Tout ça a l'air d'une bonne blague. Et pour ce qui est de Pierre Poutine, ça en est une! Mais les capacités des portables dits intelligents présentent de fait deux dangers: l'esclavage et l'espionnage.

Certes, nous sommes esclaves de bien d'autres maîtres. Et les portables ne sont pas les seuls espions.

Beaucoup de voitures sont munis de véritables boîtes noires prêtes à «trahir». Les cartes d'accès et autres cartes à puces nous pistent. Le photocopieur en sait beaucoup sur le voisin de bureau. Un grille-pain muni d'une puce et branché sur l'internet pourrait en révéler de bien bonnes sur vous! «Les miettes de pain électroniques que chacun laisse derrière lui peuvent permettre, des années plus tard, de reconstituer ses faits et gestes», dit justement Robert Vamosi, auteur de (nous traduisons) Quand les gadgets nous trahissent.

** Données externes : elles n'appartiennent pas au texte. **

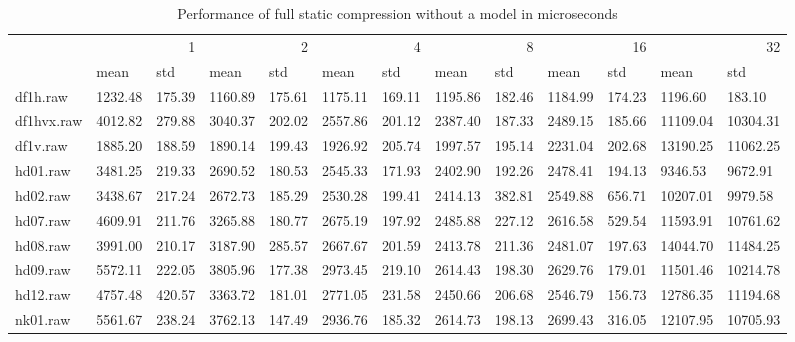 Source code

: \begin{table}
\caption{Performance of full static compression without a model in microseconds}
\begin{tabular}{lllllllllllll}
 & \multicolumn{2}{r}{1} & \multicolumn{2}{r}{2} & \multicolumn{2}{r}{4} & \multicolumn{2}{r}{8} & \multicolumn{2}{r}{16} & \multicolumn{2}{r}{32} \\
 & mean & std & mean & std & mean & std & mean & std & mean & std & mean & std \\
df1h.raw & 1232.48 & 175.39 & 1160.89 & 175.61 & 1175.11 & 169.11 & 1195.86 & 182.46 & 1184.99 & 174.23 & 1196.60 & 183.10 \\
df1hvx.raw & 4012.82 & 279.88 & 3040.37 & 202.02 & 2557.86 & 201.12 & 2387.40 & 187.33 & 2489.15 & 185.66 & 11109.04 & 10304.31 \\
df1v.raw & 1885.20 & 188.59 & 1890.14 & 199.43 & 1926.92 & 205.74 & 1997.57 & 195.14 & 2231.04 & 202.68 & 13190.25 & 11062.25 \\
hd01.raw & 3481.25 & 219.33 & 2690.52 & 180.53 & 2545.33 & 171.93 & 2402.90 & 192.26 & 2478.41 & 194.13 & 9346.53 & 9672.91 \\
hd02.raw & 3438.67 & 217.24 & 2672.73 & 185.29 & 2530.28 & 199.41 & 2414.13 & 382.81 & 2549.88 & 656.71 & 10207.01 & 9979.58 \\
hd07.raw & 4609.91 & 211.76 & 3265.88 & 180.77 & 2675.19 & 197.92 & 2485.88 & 227.12 & 2616.58 & 529.54 & 11593.91 & 10761.62 \\
hd08.raw & 3991.00 & 210.17 & 3187.90 & 285.57 & 2667.67 & 201.59 & 2413.78 & 211.36 & 2481.07 & 197.63 & 14044.70 & 11484.25 \\
hd09.raw & 5572.11 & 222.05 & 3805.96 & 177.38 & 2973.45 & 219.10 & 2614.43 & 198.30 & 2629.76 & 179.01 & 11501.46 & 10214.78 \\
hd12.raw & 4757.48 & 420.57 & 3363.72 & 181.01 & 2771.05 & 231.58 & 2450.66 & 206.68 & 2546.79 & 156.73 & 12786.35 & 11194.68 \\
nk01.raw & 5561.67 & 238.24 & 3762.13 & 147.49 & 2936.76 & 185.32 & 2614.73 & 198.13 & 2699.43 & 316.05 & 12107.95 & 10705.93 \\
\end{tabular}
\end{table}
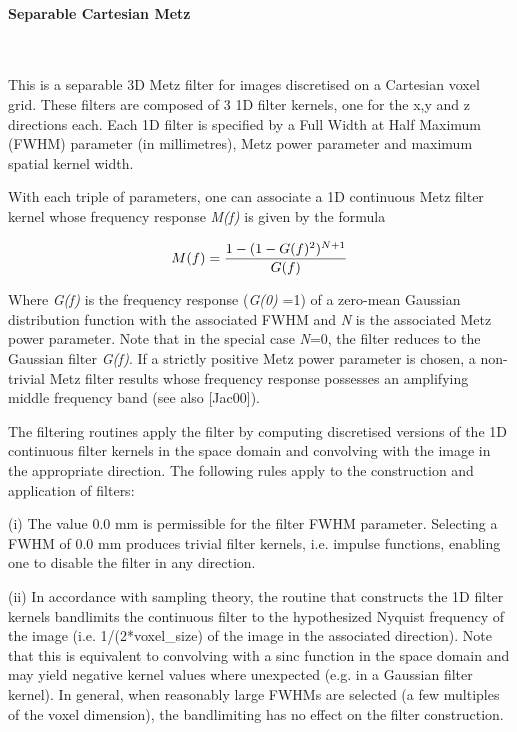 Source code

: \documentclass{article}
\newcommand{\subsubsubsection}[1]{\paragraph{#1}\mbox{} \\}
\begin{document}
{{ \subsubsubsection{Separable Cartesian Metz}
}
This is a separable 3D Metz filter for images discretised on 
a Cartesian voxel grid. These filters are composed of 3 1D filter 
kernels, one for the x,y and z directions each. Each 1D filter 
is specified by a Full Width at Half Maximum (FWHM) parameter 
(in millimetres), Metz power parameter and maximum spatial kernel 
width. 



With each triple of parameters, one can associate a 1D continuous 
Metz filter kernel whose frequency response \textit{M(f)} is given 
by the formula

\[
M(f)=
{1-(1-G(f)^2)^{N+1}
\over
G(f)
}
\]

Where \textit{G(f)} is the frequency response (\textit{G(0)} =1) of a zero-mean 
Gaussian distribution function with the associated FWHM and \textit{N} 
is the associated Metz power parameter. Note that in the special 
case \textit{N}=0, the filter reduces to the Gaussian filter \textit{G(f)}. 
If a strictly positive Metz power parameter is chosen, a non-trivial 
Metz filter results whose frequency response possesses an amplifying 
middle frequency band (see also [Jac00]).



The filtering routines apply the filter by computing discretised 
versions of the 1D continuous filter kernels in the space domain 
and convolving with the image in the appropriate direction. The 
following rules apply to the construction and application of 
filters:



(i) The value 0.0 mm is permissible for the filter FWHM parameter. 
Selecting a FWHM of 0.0 mm produces trivial filter kernels, i.e. 
impulse functions, enabling one to disable the filter in any 
direction. 



(ii) In accordance with sampling theory, the routine that constructs 
the 1D filter kernels bandlimits the continuous filter to the 
hypothesized Nyquist frequency of the image (i.e. 1/(2*voxel\_size) 
of the image in the associated direction). Note that this is 
equivalent to convolving with a sinc function in the space domain 
and may yield negative kernel values where unexpected (e.g. in 
a Gaussian filter kernel). In general, when reasonably large 
FWHMs are selected (a few multiples of the voxel dimension), 
the bandlimiting has no effect on the filter construction.



}
\end{document}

Malgré tout, les portables demeurent les machines les plus brillantes et bavardes, du fait aussi de leur quantité et de leur mise en réseau.

Or, «non seulement il y aura 7 milliards d'appareils mobiles dans le monde en 2015, mais ils seront de plus en plus difficiles à distinguer du cerveau humain», dit le journaliste et auteur Andrew Keen, qui publiera en juin Digital Vertigo (Le vertige numérique). Le rythme de propagation de ces appareils est tel que, bientôt, «il faudra produire plus de gens!» ironise Eric Schmidt, président exécutif de Google (Android).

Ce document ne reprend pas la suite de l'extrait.